Peço atenção ao caput do artigo 134 que prevê, com todas as palavras, que o veículo apreendido “não mais retornará ao infrator”, caso haja decisão que confirme o auto de infração. Ou seja, será aplicada uma pena nova, não prevista pela Lei 9.605/98: Pena de Perdimento.
Ora, essa penalidade é uma invencionice do Decreto 6.514/2008. A Lei de Crimes Ambientais jamais autorizou o órgão ambiental a aplicar esse tipo de sanção. A apreensão foi medida criada pela Lei para forçar o infrator a pagar o mais rápido possível pelo que fez. Depois de acertadas as contas, tinha o direito de reaver o bem.
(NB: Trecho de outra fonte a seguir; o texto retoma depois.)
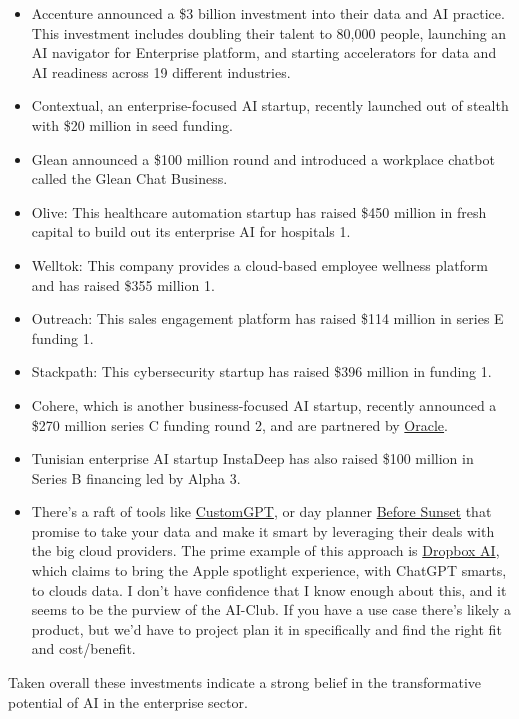 \begin{itemize}
\item Accenture announced a \$3 billion investment into their data and AI practice. This investment includes doubling their talent to 80,000 people, launching an AI navigator for Enterprise platform, and starting accelerators for data and AI readiness across 19 different industries. 
\item Contextual, an enterprise-focused AI startup, recently launched out of stealth with \$20 million in seed funding. 
\item Glean announced a \$100 million round and introduced a workplace chatbot called the Glean Chat Business. 
\item Olive: This healthcare automation startup has raised \$450 million in fresh capital to build out its enterprise AI for hospitals 1.
\item Welltok: This company provides a cloud-based employee wellness platform and has raised \$355 million 1.
\item Outreach: This sales engagement platform has raised \$114 million in series E funding 1.
\item Stackpath: This cybersecurity startup has raised \$396 million in funding 1.
\item Cohere, which is another business-focused AI startup, recently announced a \$270 million series C funding round 2, and are partnered by \href{https://www.oracle.com/news/announcement/oracle-to-deliver-powerful-and-secure-generative-ai-service-for-business-2023-06-13/}{Oracle}.
\item Tunisian enterprise AI startup InstaDeep has also raised \$100 million in Series B financing led by Alpha 3.
\item There's a raft of tools like \href{https://customgpt.ai/}{CustomGPT}, or day planner \href{https://www.beforesunset.ai/}{Before Sunset} that promise to take your data and make it smart by leveraging their deals with the big cloud providers. The prime example of this approach is \href{https://blog.dropbox.com/topics/product/introducing-AI-powered-tools}{Dropbox AI}, which claims to bring the Apple spotlight experience, with ChatGPT smarts, to clouds data. I don't have confidence that I know enough about this, and it seems to be the purview of the AI-Club. If you have a use case there's likely a product, but we'd have to project plan it in specifically and find the right fit and cost/benefit.
\end{itemize}
Taken overall these investments indicate a strong belief in the transformative potential of AI in the enterprise sector.\par

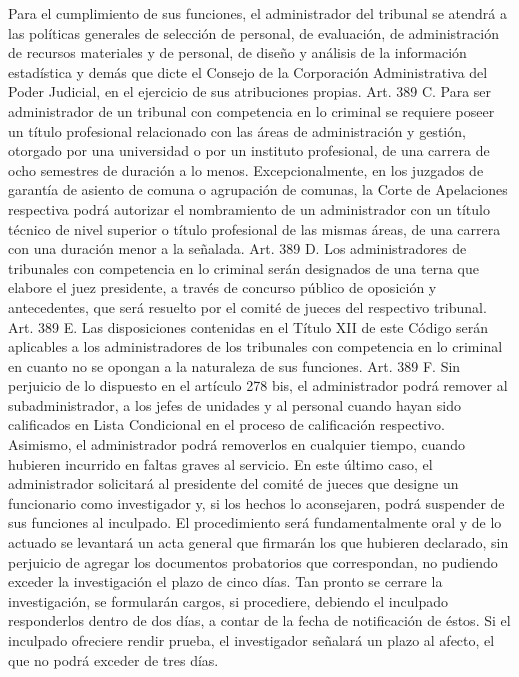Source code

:     Para el cumplimiento de sus funciones, el administrador del tribunal se atendrá a las políticas generales de selección de personal, de evaluación, de administración de recursos materiales y de personal, de diseño y análisis de la información estadística y demás que dicte el Consejo de la Corporación Administrativa del Poder Judicial, en el ejercicio de sus atribuciones propias.
    Art. 389 C. Para ser administrador de un tribunal con competencia en lo criminal se requiere poseer un título profesional relacionado con las áreas de administración y gestión, otorgado por una universidad o por un instituto profesional, de una carrera de ocho semestres de duración a lo menos. Excepcionalmente, en los juzgados de garantía de asiento de comuna o agrupación de comunas, la Corte de Apelaciones respectiva podrá autorizar el nombramiento de un administrador con un título técnico de nivel superior o título profesional de las mismas áreas, de una carrera con una duración menor a la señalada.
    Art. 389 D. Los administradores de tribunales con competencia en lo criminal serán designados de una terna que elabore el juez presidente, a través de concurso público de oposición y antecedentes, que será resuelto por el comité de jueces del respectivo tribunal.
    Art. 389 E. Las disposiciones contenidas en el Título XII de este Código serán aplicables a los administradores de los tribunales con competencia en lo criminal en cuanto no se opongan a la naturaleza de sus funciones.
    Art. 389 F. Sin perjuicio de lo dispuesto en el artículo 278 bis, el administrador podrá remover al subadministrador, a los jefes de unidades y al personal cuando hayan sido calificados en Lista Condicional en el proceso de calificación respectivo.
    Asimismo, el administrador podrá removerlos en cualquier tiempo, cuando hubieren incurrido en faltas graves al servicio.
    En este último caso, el administrador solicitará al presidente del comité de jueces que designe un funcionario como investigador y, si los hechos lo aconsejaren, podrá suspender de sus funciones al inculpado. El procedimiento será fundamentalmente oral y de lo actuado se levantará un acta general que firmarán los que hubieren declarado, sin perjuicio de agregar los documentos probatorios que correspondan, no pudiendo exceder la investigación el plazo de cinco días. Tan pronto se cerrare la investigación, se formularán cargos, si procediere, debiendo el inculpado responderlos dentro de dos días, a contar de la fecha de notificación de éstos. Si el inculpado ofreciere rendir prueba, el investigador señalará un plazo al afecto, el que no podrá exceder de tres días.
Hoje, com a redação do Decreto 6.514/2008, a Pena de Perdimento passa a ser uma pena nova, que independe da prestação pecuniária. O infrator não tem escolha, além de pagar a multa, perderá seu bem para o órgão ambiental.
Antes de prosseguir, gostaria de deixar bem claro que não tenho intenção alguma de proteger os infratores. Se realmente cometeram infração ambiental, terão que pagar por isso; no entanto, dentro dos limites impostos pela Lei de Crimes Ambientais. Não posso quedar-me inerte frente à injusta, desproporcional e irrazoável pena de perdimento, introduzida pelo Decreto em comento, que, repito, nada mais traz à população do que insegurança jurídica, criando precedentes que permitem a modificação de nossas leis, por meio de despachos administrativos, a torto e a direito.
Para que o leitor entenda a ilegalidade aqui exposta, é importante que saiba que, na maioria das vezes, os veículos ora citados, sujeitos à Pena de Perdimento, são caminhões utilizados no transporte de madeiras. Caminhões cujos preços giram em torno de R$ 300 mil.
Imagine a seguinte situação: você é um renomado empresário do setor de papel e celulose do estado de São Paulo. Um cliente “X”, do estado de Santa Catarina, solicita uma quantidade “Y” de madeira, no valor de R$ 15 mil. Para fazer o transporte da madeira, você é obrigado a emitir uma Guia Florestal, com especificações sobre o destino e o volume da madeira a ser transportada, que acompanhará a carga até seu destino final. Essa Guia Florestal terá um prazo de validade “V”. Durante o transporte, dentro do estado de Santa Catarina, inicia-se uma tempestade furiosa, que acarreta no desabamento de uma encosta e, conseqüentemente, no bloqueio da estrada, fazendo com que o caminhão fique parado por alguns dias. No transcorrer desse tempo, o prazo de validade da Guia Florestal expira, antes de chegar a seu destino. Por azar, um analista ambiental, que passava pelo local, solicita ao motorista a Guia Florestal e constata a irregularidade. Seu caminhão será apreendido, levado ao pátio do órgão ambiental e iniciado um processo administrativo. Se, ao final desse procedimento, a infração ambiental for confirmada, será paga uma multa elevadíssima e o caminhão (com valor de R$ 300 mil) não mais retornará a você, podendo ser doado, destruído, vendido e, até, utilizado pela administração pública. Isso é Pena de Perdimento. Lembre-se, a carga custava R$ 15 mil e o caminhão R$ 300 mil.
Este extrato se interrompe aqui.